# What is needed
Once the line holding "##### Duplicate SACK" is written out, stop; begin at the first line of the material below and retype exactly, dropping pictures.

# Source data
# # # # #

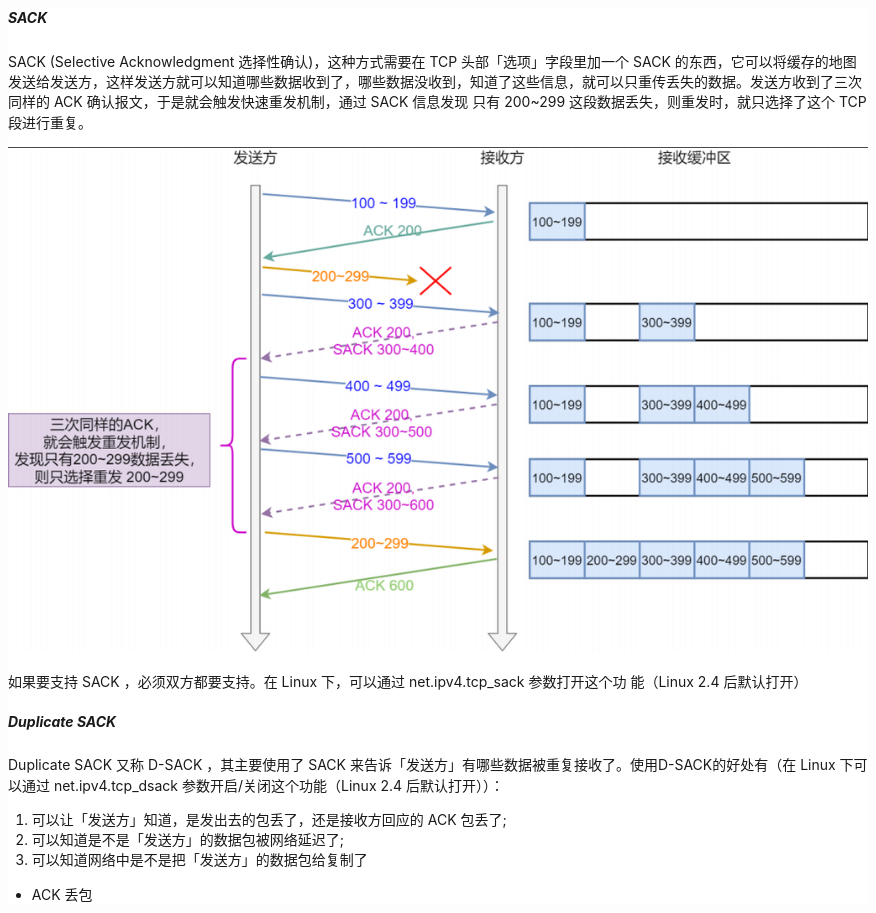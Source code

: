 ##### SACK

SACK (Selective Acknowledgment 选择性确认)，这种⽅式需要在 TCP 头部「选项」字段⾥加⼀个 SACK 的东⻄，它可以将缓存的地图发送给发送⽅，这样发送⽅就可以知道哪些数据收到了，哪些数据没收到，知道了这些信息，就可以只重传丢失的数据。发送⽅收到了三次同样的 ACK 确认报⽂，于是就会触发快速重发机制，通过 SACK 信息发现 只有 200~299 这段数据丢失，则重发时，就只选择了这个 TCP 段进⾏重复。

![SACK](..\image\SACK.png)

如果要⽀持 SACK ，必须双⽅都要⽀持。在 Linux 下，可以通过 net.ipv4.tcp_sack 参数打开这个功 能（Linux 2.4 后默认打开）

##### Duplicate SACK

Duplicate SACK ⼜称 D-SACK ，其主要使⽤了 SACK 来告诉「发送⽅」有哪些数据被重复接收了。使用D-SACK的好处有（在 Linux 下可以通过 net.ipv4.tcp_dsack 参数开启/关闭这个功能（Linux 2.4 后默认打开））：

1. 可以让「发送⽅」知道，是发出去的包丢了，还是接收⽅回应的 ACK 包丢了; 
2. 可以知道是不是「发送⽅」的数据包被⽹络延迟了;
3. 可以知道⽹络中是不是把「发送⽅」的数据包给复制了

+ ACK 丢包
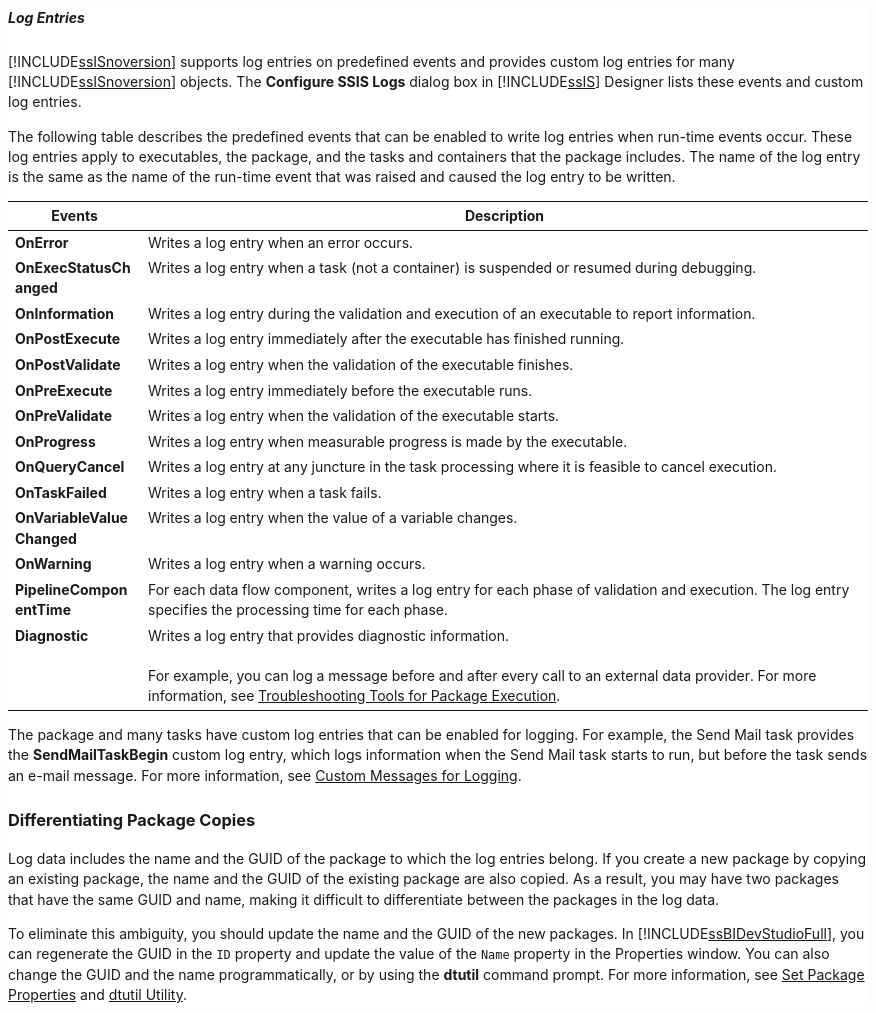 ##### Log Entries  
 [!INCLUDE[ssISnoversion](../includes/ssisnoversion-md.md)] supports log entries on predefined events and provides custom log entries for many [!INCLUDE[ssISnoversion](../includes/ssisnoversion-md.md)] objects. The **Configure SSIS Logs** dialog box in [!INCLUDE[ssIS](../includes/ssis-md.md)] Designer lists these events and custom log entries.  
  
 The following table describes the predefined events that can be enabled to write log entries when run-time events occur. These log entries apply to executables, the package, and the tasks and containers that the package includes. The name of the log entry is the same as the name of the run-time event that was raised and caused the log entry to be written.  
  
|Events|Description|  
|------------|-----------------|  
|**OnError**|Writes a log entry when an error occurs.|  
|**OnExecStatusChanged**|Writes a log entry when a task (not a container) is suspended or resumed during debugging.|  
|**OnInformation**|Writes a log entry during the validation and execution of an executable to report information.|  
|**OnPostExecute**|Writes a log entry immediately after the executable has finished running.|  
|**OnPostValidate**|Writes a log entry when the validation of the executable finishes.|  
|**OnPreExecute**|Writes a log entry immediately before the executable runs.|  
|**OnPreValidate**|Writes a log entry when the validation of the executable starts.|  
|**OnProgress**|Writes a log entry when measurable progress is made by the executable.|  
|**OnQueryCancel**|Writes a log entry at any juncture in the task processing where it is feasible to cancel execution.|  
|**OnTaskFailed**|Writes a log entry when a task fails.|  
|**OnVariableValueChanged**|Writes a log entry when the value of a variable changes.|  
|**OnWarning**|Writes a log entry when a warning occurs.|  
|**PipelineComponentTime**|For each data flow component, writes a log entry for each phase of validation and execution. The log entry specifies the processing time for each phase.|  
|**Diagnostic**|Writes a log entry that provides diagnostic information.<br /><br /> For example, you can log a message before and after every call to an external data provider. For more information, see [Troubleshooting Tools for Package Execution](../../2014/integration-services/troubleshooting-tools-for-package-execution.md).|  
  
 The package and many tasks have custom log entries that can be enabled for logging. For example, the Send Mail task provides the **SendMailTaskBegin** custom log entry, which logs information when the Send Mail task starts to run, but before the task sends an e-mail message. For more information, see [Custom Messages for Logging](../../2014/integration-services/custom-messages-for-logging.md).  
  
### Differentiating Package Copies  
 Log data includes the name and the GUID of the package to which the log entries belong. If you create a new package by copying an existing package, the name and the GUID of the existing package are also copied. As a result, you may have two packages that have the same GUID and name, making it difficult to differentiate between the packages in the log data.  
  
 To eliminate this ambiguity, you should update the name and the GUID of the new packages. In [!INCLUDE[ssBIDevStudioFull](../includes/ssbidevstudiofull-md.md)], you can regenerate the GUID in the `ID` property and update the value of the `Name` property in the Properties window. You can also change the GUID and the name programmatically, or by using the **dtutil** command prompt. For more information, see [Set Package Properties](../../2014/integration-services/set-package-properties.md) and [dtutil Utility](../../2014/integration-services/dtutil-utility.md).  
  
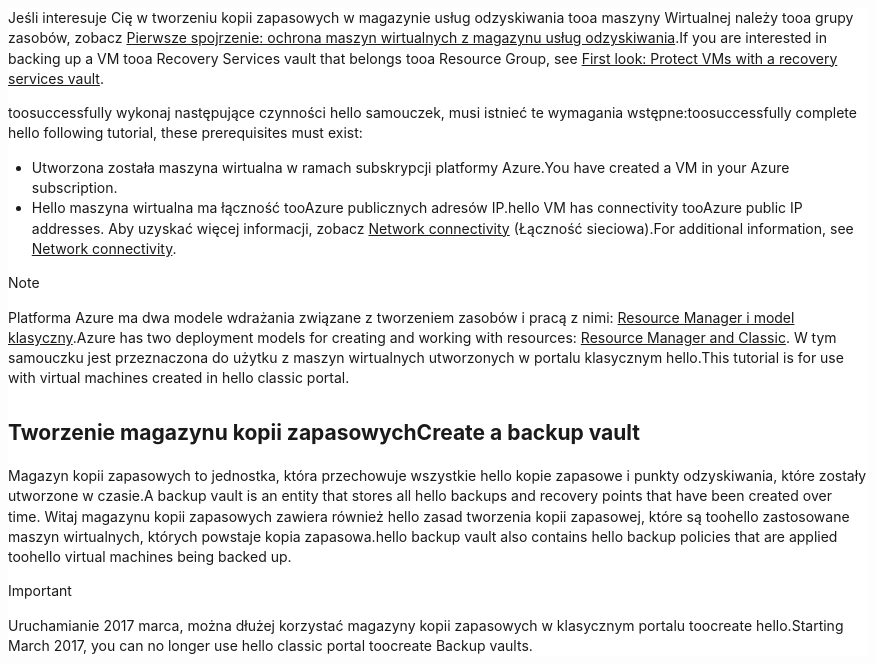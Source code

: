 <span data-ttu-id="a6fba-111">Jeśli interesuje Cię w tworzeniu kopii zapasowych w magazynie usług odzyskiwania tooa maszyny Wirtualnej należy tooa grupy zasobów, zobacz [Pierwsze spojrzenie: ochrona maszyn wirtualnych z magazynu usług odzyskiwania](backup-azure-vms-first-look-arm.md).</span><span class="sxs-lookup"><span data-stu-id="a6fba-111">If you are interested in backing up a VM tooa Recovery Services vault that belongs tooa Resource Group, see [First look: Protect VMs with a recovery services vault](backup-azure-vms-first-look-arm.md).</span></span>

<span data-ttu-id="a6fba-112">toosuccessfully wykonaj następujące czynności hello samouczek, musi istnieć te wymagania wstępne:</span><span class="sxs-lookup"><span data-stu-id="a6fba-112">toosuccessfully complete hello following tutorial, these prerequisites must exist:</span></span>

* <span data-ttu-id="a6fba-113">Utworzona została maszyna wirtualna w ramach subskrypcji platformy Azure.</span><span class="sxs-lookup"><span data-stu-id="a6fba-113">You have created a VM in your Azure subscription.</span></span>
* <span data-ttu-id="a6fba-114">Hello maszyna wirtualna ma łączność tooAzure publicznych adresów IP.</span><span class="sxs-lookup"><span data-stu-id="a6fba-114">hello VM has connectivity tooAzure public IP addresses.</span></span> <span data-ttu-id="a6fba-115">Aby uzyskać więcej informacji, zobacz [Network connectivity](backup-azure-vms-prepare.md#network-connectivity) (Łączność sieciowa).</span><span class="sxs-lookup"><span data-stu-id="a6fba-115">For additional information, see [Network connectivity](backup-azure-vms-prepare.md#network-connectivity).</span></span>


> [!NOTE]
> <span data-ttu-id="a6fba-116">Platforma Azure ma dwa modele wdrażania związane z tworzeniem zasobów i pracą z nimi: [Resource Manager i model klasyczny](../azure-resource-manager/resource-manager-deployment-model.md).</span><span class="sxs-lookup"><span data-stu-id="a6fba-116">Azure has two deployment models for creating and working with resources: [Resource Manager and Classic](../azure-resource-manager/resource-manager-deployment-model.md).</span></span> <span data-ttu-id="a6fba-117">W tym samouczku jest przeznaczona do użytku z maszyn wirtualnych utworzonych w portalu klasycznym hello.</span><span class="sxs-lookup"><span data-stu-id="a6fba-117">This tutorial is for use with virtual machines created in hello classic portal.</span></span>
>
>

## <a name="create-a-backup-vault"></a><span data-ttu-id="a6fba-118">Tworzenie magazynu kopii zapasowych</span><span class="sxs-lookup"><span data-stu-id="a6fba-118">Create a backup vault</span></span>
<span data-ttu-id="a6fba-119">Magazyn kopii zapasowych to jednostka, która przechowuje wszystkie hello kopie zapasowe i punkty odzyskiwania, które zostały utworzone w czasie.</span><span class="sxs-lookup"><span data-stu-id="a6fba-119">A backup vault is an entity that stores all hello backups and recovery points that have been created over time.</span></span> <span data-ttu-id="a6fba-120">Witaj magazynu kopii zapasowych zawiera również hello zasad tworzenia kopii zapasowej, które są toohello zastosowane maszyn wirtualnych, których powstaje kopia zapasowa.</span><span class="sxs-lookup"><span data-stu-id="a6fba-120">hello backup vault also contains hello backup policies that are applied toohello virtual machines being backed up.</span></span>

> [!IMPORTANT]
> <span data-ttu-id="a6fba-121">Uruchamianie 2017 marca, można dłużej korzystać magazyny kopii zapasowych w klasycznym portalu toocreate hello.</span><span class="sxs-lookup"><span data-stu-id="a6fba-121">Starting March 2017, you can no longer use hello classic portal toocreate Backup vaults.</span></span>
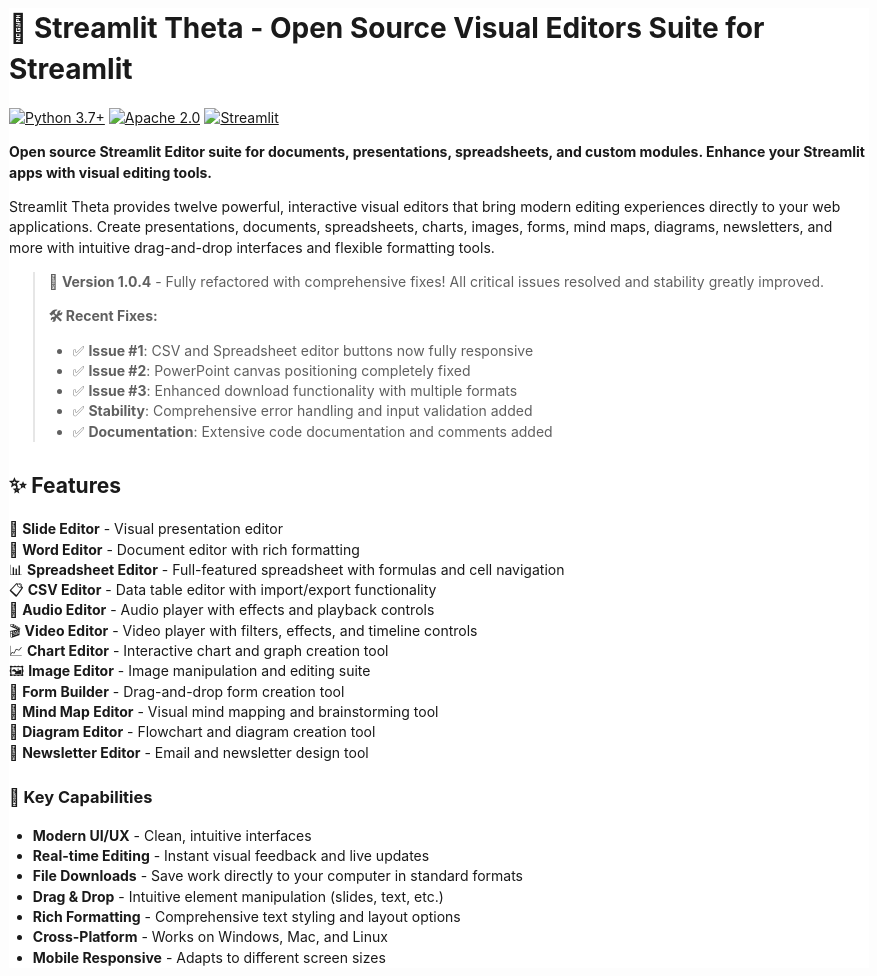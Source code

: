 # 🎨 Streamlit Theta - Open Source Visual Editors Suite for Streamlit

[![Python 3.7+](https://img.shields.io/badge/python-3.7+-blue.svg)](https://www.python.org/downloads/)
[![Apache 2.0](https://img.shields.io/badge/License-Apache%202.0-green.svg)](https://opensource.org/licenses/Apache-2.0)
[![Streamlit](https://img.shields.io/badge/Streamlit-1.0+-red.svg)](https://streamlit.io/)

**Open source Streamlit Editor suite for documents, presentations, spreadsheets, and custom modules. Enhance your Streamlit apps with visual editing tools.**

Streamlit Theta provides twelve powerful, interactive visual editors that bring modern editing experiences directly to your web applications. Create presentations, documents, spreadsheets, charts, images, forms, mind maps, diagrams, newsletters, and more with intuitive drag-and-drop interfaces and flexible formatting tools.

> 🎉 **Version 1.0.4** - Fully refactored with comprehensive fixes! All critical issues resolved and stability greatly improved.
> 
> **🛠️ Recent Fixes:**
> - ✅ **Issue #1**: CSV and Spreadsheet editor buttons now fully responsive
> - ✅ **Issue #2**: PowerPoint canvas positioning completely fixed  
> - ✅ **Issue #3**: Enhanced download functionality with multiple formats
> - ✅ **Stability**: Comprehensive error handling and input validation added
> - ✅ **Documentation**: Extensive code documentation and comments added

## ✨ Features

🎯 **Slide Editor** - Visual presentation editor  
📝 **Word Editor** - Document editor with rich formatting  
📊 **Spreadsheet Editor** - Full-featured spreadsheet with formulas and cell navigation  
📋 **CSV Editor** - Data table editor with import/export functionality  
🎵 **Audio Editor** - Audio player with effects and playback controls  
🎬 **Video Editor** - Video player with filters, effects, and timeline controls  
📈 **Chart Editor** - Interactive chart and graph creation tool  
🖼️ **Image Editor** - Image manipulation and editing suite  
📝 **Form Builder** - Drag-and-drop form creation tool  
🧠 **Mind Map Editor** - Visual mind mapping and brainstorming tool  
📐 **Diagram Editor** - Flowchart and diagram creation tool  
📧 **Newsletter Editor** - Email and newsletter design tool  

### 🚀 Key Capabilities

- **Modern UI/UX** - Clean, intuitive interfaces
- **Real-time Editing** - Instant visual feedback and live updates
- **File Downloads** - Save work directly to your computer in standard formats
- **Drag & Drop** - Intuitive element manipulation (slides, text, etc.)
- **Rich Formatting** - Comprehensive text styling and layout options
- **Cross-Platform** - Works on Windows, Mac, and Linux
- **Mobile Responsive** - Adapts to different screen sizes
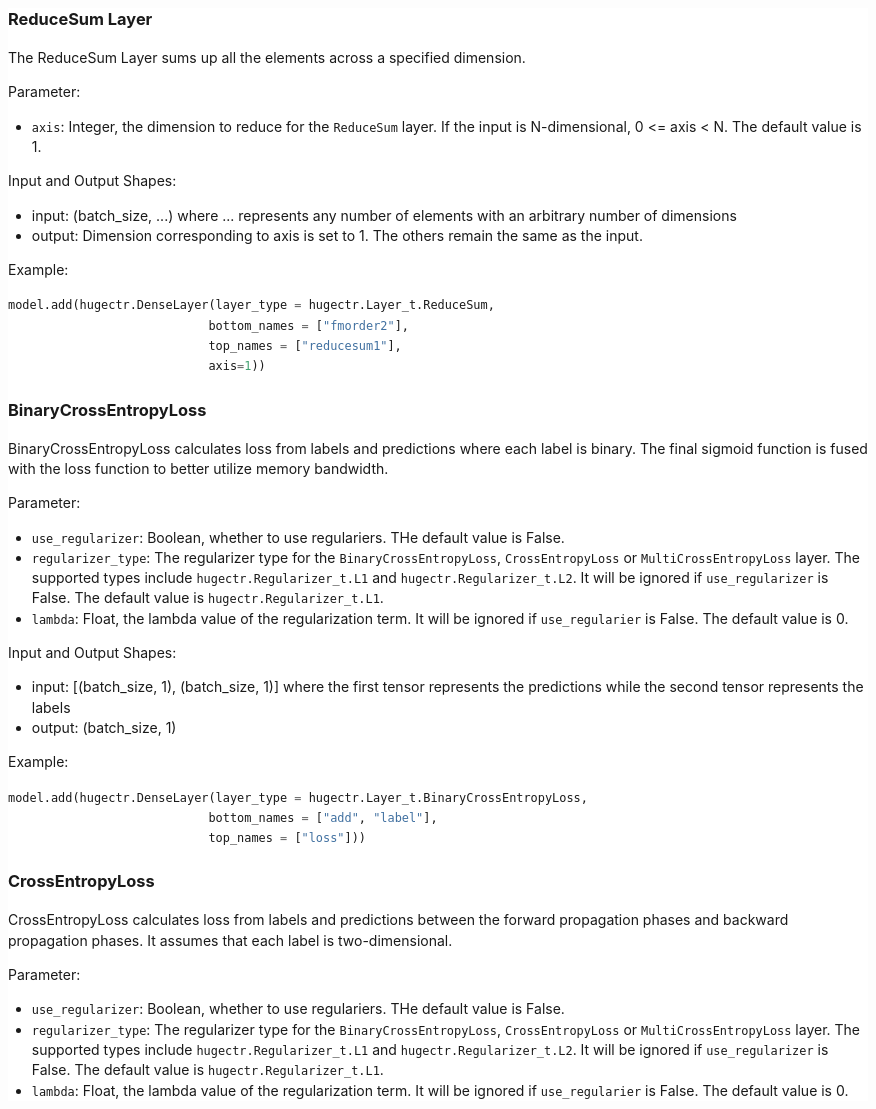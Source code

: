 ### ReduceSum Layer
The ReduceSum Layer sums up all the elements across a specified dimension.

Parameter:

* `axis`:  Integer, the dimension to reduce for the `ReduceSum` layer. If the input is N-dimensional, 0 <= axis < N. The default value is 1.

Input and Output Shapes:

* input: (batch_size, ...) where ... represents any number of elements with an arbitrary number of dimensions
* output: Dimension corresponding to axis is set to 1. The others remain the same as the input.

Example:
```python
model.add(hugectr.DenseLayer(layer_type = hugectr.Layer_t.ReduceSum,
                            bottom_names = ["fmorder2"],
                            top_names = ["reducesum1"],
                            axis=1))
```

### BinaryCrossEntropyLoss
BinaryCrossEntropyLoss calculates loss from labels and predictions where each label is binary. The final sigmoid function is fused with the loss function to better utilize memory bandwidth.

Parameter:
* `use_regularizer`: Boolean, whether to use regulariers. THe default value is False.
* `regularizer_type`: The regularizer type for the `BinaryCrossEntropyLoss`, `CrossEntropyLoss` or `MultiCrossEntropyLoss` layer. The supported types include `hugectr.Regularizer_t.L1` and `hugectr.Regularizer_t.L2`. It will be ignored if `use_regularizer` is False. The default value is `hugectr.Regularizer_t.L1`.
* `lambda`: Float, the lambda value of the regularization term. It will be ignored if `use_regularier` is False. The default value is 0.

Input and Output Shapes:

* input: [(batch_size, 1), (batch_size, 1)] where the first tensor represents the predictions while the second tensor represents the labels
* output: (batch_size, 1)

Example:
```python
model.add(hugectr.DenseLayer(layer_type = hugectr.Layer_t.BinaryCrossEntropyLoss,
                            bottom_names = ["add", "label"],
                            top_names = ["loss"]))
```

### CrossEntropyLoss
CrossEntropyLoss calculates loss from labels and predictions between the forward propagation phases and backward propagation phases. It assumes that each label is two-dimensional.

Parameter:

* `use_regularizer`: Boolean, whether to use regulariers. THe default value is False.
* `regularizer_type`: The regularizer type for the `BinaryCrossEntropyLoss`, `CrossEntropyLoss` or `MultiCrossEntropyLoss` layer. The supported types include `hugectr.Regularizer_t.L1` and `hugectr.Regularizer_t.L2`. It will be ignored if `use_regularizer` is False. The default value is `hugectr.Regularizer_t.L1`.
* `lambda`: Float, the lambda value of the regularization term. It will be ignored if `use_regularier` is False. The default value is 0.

# # # # #

# Finished exercise
Source code

: ##### SACK

SACK (Selective Acknowledgment 选择性确认)，这种⽅式需要在 TCP 头部「选项」字段⾥加⼀个 SACK 的东⻄，它可以将缓存的地图发送给发送⽅，这样发送⽅就可以知道哪些数据收到了，哪些数据没收到，知道了这些信息，就可以只重传丢失的数据。发送⽅收到了三次同样的 ACK 确认报⽂，于是就会触发快速重发机制，通过 SACK 信息发现 只有 200~299 这段数据丢失，则重发时，就只选择了这个 TCP 段进⾏重复。

![SACK](..\image\SACK.png)

如果要⽀持 SACK ，必须双⽅都要⽀持。在 Linux 下，可以通过 net.ipv4.tcp_sack 参数打开这个功 能（Linux 2.4 后默认打开）

##### Duplicate SACK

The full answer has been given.